Olds-Didsbury-Three Hills
- Olds-Didsbury-Three Hills within Alberta, 2017 boundaries

Provincial electoral district
- Legislature: Legislative Assembly of Alberta
- MLA: Tara Sawyer United Conservative
- District created: 1996
- First contested: 1997
- Last contested: 2023

Demographics
- Census division(s): Division No. 5, Division No. 6
- Census subdivision(s): Acme, Beiseker, Carbon, Carstairs, Cremona, Crossfield, Didsbury, Hussar, Irricana, Kneehill County, Linden, Mountain View County, Olds, Rockyford, Rocky View County, Standard, Three Hills, Trochu, Wheatland County

= Olds-Didsbury-Three Hills =

Provincial electoral district in Alberta, Canada

Olds-Didsbury-Three Hills is a provincial electoral district in Alberta, Canada. The district is one of 87 districts mandated to return a single member (MLA) to the Legislative Assembly of Alberta using the first past the post method of voting.

This riding in south-central Alberta stretches from the Red Deer River in the east to the area around Cremona in the west. Agriculture is the major employer, with retail a distant second. Household incomes, at $53,174, are below the Alberta average. Seven per cent of residents are considered low income. More than two-thirds of the people here were born in Alberta, while seven per cent are immigrants. People of German origin make up nine per cent of the population. More than 96 per cent say their language at home is English, the second-highest rate in Alberta (2001 census). In 2021, National Post columnist Colby Cosh wrote that the district "might be the single most truculently conservative anywhere" in Canada.

==History==
The electoral district was created in the 1996 electoral boundary re-distribution from the old electoral districts of Olds-Didsbury and Three Hills-Airdrie.

In the 2004 electoral boundary re-distribution the boundaries changed somewhat, with an agricultural section in the far west transferred to Banff-Cochrane, while in the southeast a section of the old Drumheller-Chinook riding — including the community of Carbon — was added. Major communities include Olds, Didsbury, Carstairs, Trochu, and Three Hills, as well as Olds College. It covers Kneehill County and most of Mountain View County.

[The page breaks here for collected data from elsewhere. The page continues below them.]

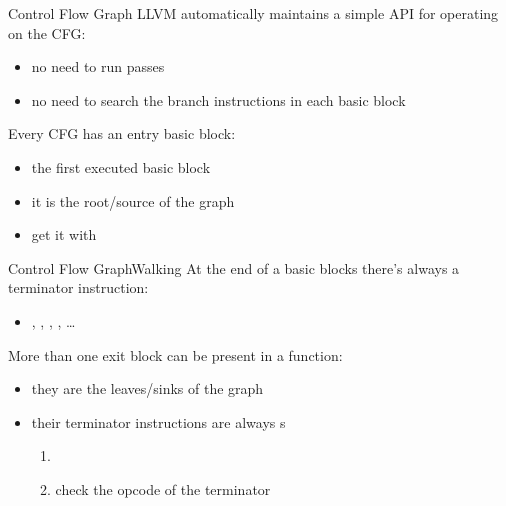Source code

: \begin{frame}{Control Flow Graph}
LLVM automatically maintains a simple API for operating on the CFG:

\begin{itemize}
\item no need to run passes
\item no need to search the branch instructions in each basic block
\end{itemize}
\bigskip
Every CFG has an \alert{entry} basic block:

\begin{itemize}
\item the \alert{first} executed basic block
\item it is the \alert{root/source} of the graph
\item get it with 
\end{itemize}

\end{frame}


\begin{frame}{Control Flow Graph}{Walking}
At the end of a basic blocks there's always a \alert{terminator} instruction:
\begin{itemize}
\item {}, , , , \ldots
\end{itemize}

\bigskip
More than one \alert{exit} block can be present in a function:

\begin{itemize}
\item they are the \alert{leaves/sinks} of the graph
\item their terminator instructions are always s
\begin{enumerate}
\item {}
\item check the opcode of the terminator
\end{enumerate}
\end{itemize}
\end{frame}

The 2010 electoral boundary re-distribution saw the district absorb the northern portions of Airdrie-Chestermere and Foothills-Rocky View which were both abolished and it lost some land on the eastern boundary to Drumheller-Stettler.

The 2017 electoral boundary re-distribution resulted in the expansion of the Olds-Didsbury-Three Hills electoral district to include the northern portion of Wheatland County, formerly part of the Strathmore-Brooks constituency. The resulting population of the district in 2017 was 49,418, 6% above the provincial average population of 46,803.

===Boundary history===

69 Olds-Didsbury-Three Hills 2003 boundaries
Bordering districts
| North | East | West | South |
| Innisfail-Sylvan Lake | Drumheller-Stettler | Banff-Cochrane, Rocky Mountain House | Airdrie-Chestermere, Foothills-Rocky View, Strathmore-Brooks |
| riding map goes here |  |  |  |
Legal description from the Statutes of Alberta 2003, Electoral Divisions Act.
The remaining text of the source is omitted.